YOUR GOAL →
Below are the records. Gather each line that holds "LoRA".

Saved data entries:
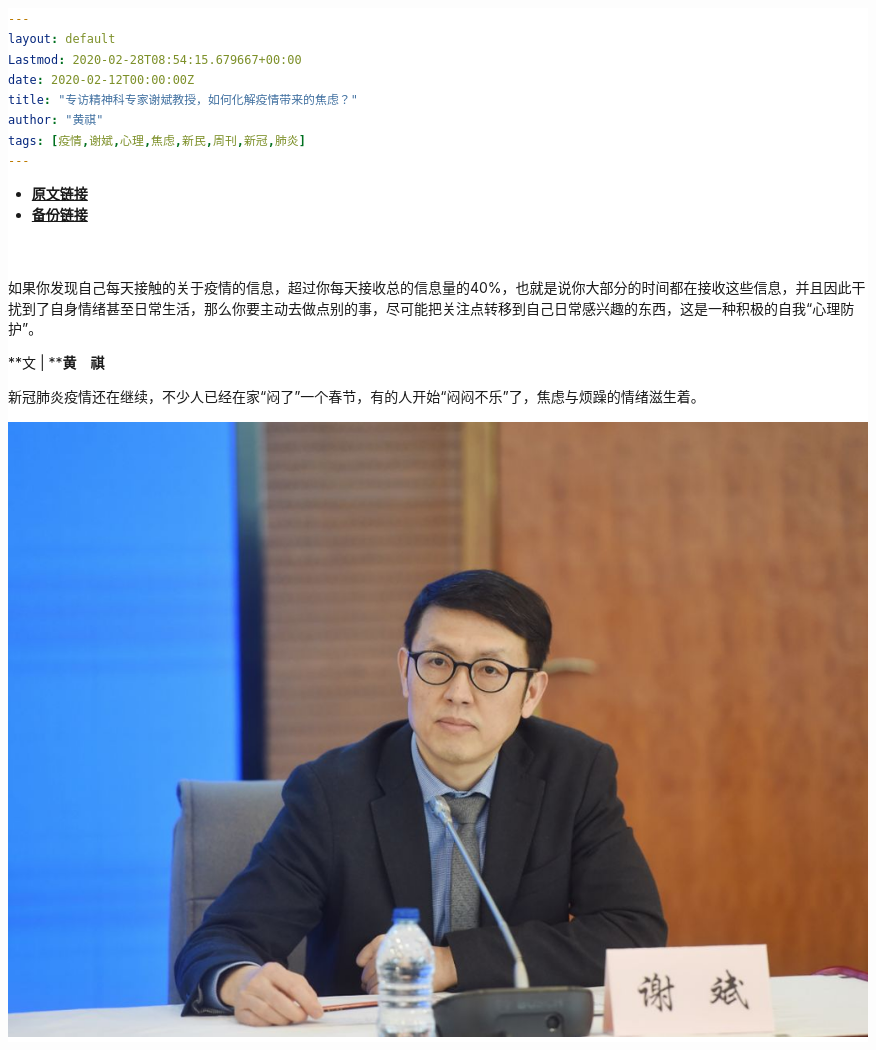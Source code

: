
 ```yaml
---
layout: default
Lastmod: 2020-02-28T08:54:15.679667+00:00
date: 2020-02-12T00:00:00Z
title: "专访精神科专家谢斌教授，如何化解疫情带来的焦虑？"
author: "黄祺"
tags: [疫情,谢斌,心理,焦虑,新民,周刊,新冠,肺炎]
---
```


* [**原文链接**](http://mp.weixin.qq.com/s?__biz=MTUzMDQzNjMwMQ==&mid=2652825047&idx=1&sn=95dc2293ae9706537da800a419674efa&chksm=68ed28755f9aa163e9baafab3a932b4f5a957463885e0792b88ac776c33b62f1da184e91011e#rd)
* [**备份链接**](http://archive.is/B11Px)


![](/images/post/e687419aee5ba5dc10b91a175fcda518.jpg)

如果你发现自己每天接触的关于疫情的信息，超过你每天接收总的信息量的40%，也就是说你大部分的时间都在接收这些信息，并且因此干扰到了自身情绪甚至日常生活，那么你要主动去做点别的事，尽可能把关注点转移到自己日常感兴趣的东西，这是一种积极的自我“心理防护”。

**文 | ****黄　祺**

新冠肺炎疫情还在继续，不少人已经在家“闷了”一个春节，有的人开始“闷闷不乐”了，焦虑与烦躁的情绪滋生着。

![](/images/post/b462419a6ca02f0501a6f004544064f9.jpg)
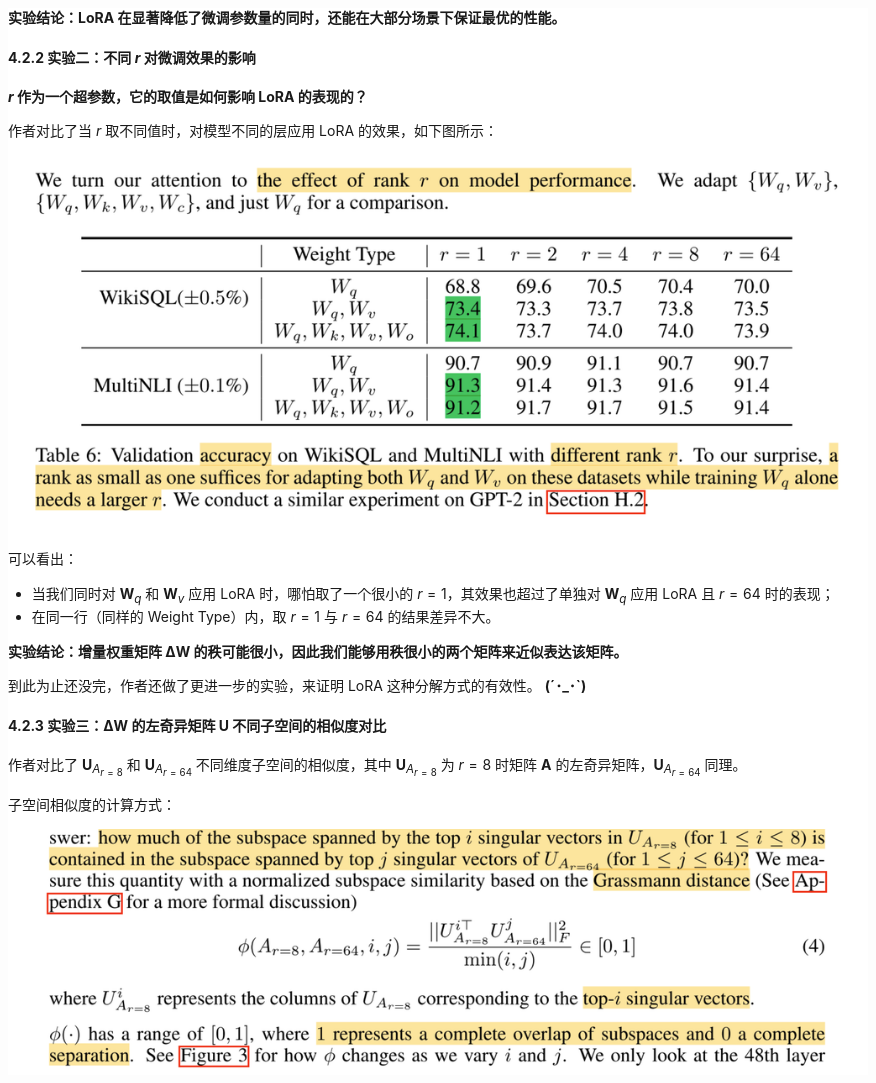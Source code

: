 **实验结论：LoRA 在显著降低了微调参数量的同时，还能在大部分场景下保证最优的性能。**

#### 4.2.2 实验二：不同 $r$ 对微调效果的影响

**$r$ 作为一个超参数，它的取值是如何影响 LoRA 的表现的？**

作者对比了当 $r$ 取不同值时，对模型不同的层应用 LoRA 的效果，如下图所示：

![experiment-2](./images/experiment-2.png)

可以看出：

- 当我们同时对 $\mathbf{W}_{q}$ 和 $\mathbf{W}_{v}$ 应用 LoRA 时，哪怕取了一个很小的 $r=1$，其效果也超过了单独对 $\mathbf{W}_{q}$ 应用 LoRA 且 $r=64$ 时的表现；
- 在同一行（同样的 Weight Type）内，取 $r=1$ 与 $r=64$ 的结果差异不大。

**实验结论：增量权重矩阵 $\mathbf{\Delta W}$ 的秩可能很小，因此我们能够用秩很小的两个矩阵来近似表达该矩阵。**

到此为止还没完，作者还做了更进一步的实验，来证明 LoRA 这种分解方式的有效性。 **(´･_･`)**

#### 4.2.3 实验三：$\mathbf{\Delta W}$ 的左奇异矩阵 $\mathbf{U}$ 不同子空间的相似度对比

作者对比了 $\mathbf{U}_{A_{r=8}}$ 和 $\mathbf{U}_{A_{r=64}}$ 不同维度子空间的相似度，其中 $\mathbf{U}_{A_{r=8}}$ 为 $r=8$ 时矩阵 $\mathbf{A}$ 的左奇异矩阵，$\mathbf{U}_{A_{r=64}}$ 同理。

子空间相似度的计算方式：

![experiment-3](./images/experiment-3.png)
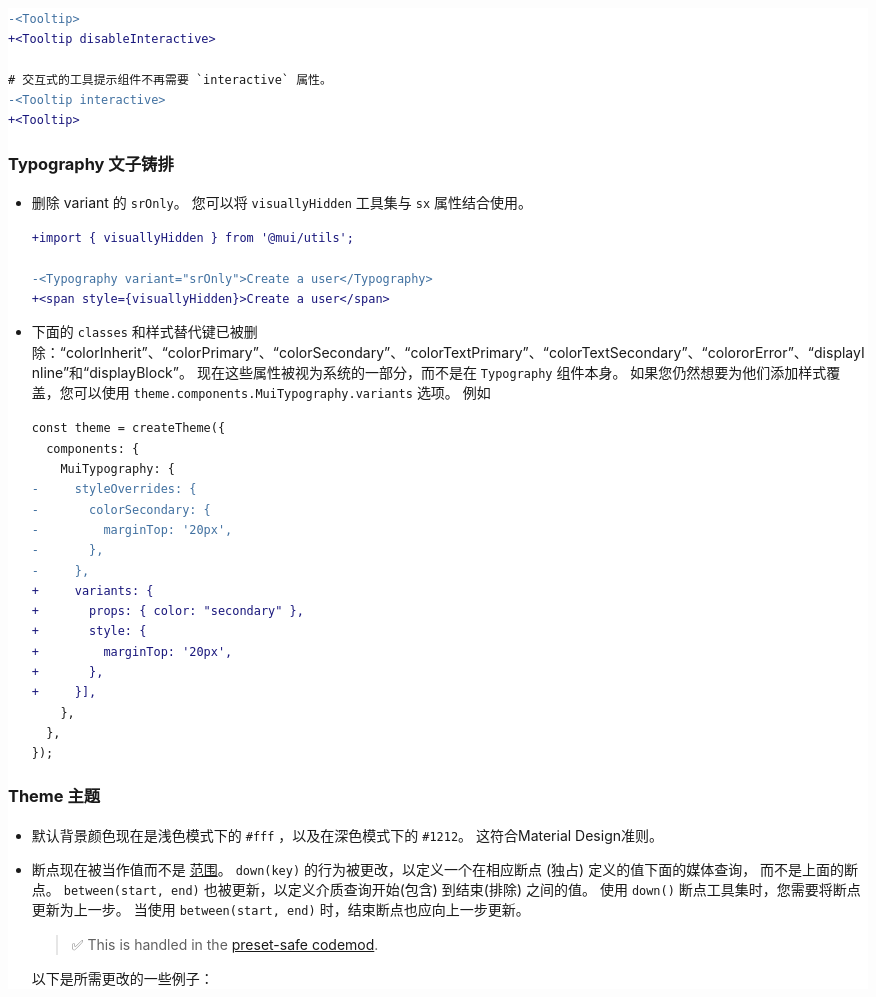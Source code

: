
  ```diff
  -<Tooltip>
  +<Tooltip disableInteractive>

  # 交互式的工具提示组件不再需要 `interactive` 属性。
  -<Tooltip interactive>
  +<Tooltip>
  ```

### Typography 文子铸排

- 删除 variant 的 `srOnly`。 您可以将 `visuallyHidden` 工具集与 `sx` 属性结合使用。

  ```diff
  +import { visuallyHidden } from '@mui/utils';

  -<Typography variant="srOnly">Create a user</Typography>
  +<span style={visuallyHidden}>Create a user</span>
  ```

- 下面的 `classes` 和样式替代键已被删除：“colorInherit”、“colorPrimary”、“colorSecondary”、“colorTextPrimary”、“colorTextSecondary”、“colororError”、“displayInline”和“displayBlock”。 现在这些属性被视为系统的一部分，而不是在 `Typography` 组件本身。 如果您仍然想要为他们添加样式覆盖，您可以使用 `theme.components.MuiTypography.variants` 选项。 例如

  ```diff
  const theme = createTheme({
    components: {
      MuiTypography: {
  -     styleOverrides: {
  -       colorSecondary: {
  -         marginTop: '20px',
  -       },
  -     },
  +     variants: {
  +       props: { color: "secondary" },
  +       style: {
  +         marginTop: '20px',
  +       },
  +     }],
      },
    },
  });
  ```

### Theme 主题

- 默认背景颜色现在是浅色模式下的 `#fff` ，以及在深色模式下的 `#1212`。 这符合Material Design准则。
- 断点现在被当作值而不是 [范围](https://v4.mui.com/customization/breakpoints/#default-breakpoints)。 `down(key)` 的行为被更改，以定义一个在相应断点 (独占) 定义的值下面的媒体查询， 而不是上面的断点。 `between(start, end)` 也被更新，以定义介质查询开始(包含) 到结束(排除) 之间的值。 使用 `down()` 断点工具集时，您需要将断点更新为上一步。 当使用  `between(start, end)` 时，结束断点也应向上一步更新。

  > ✅ This is handled in the [preset-safe codemod](#preset-safe).

  以下是所需更改的一些例子：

RESPONSE FOR THIS EXERCISE →
: **实验结论：LoRA 在显著降低了微调参数量的同时，还能在大部分场景下保证最优的性能。**
**$r$ 作为一个超参数，它的取值是如何影响 LoRA 的表现的？**
作者对比了当 $r$ 取不同值时，对模型不同的层应用 LoRA 的效果，如下图所示：
- 当我们同时对 $\mathbf{W}_{q}$ 和 $\mathbf{W}_{v}$ 应用 LoRA 时，哪怕取了一个很小的 $r=1$，其效果也超过了单独对 $\mathbf{W}_{q}$ 应用 LoRA 且 $r=64$ 时的表现；
到此为止还没完，作者还做了更进一步的实验，来证明 LoRA 这种分解方式的有效性。 **(´･_･`)**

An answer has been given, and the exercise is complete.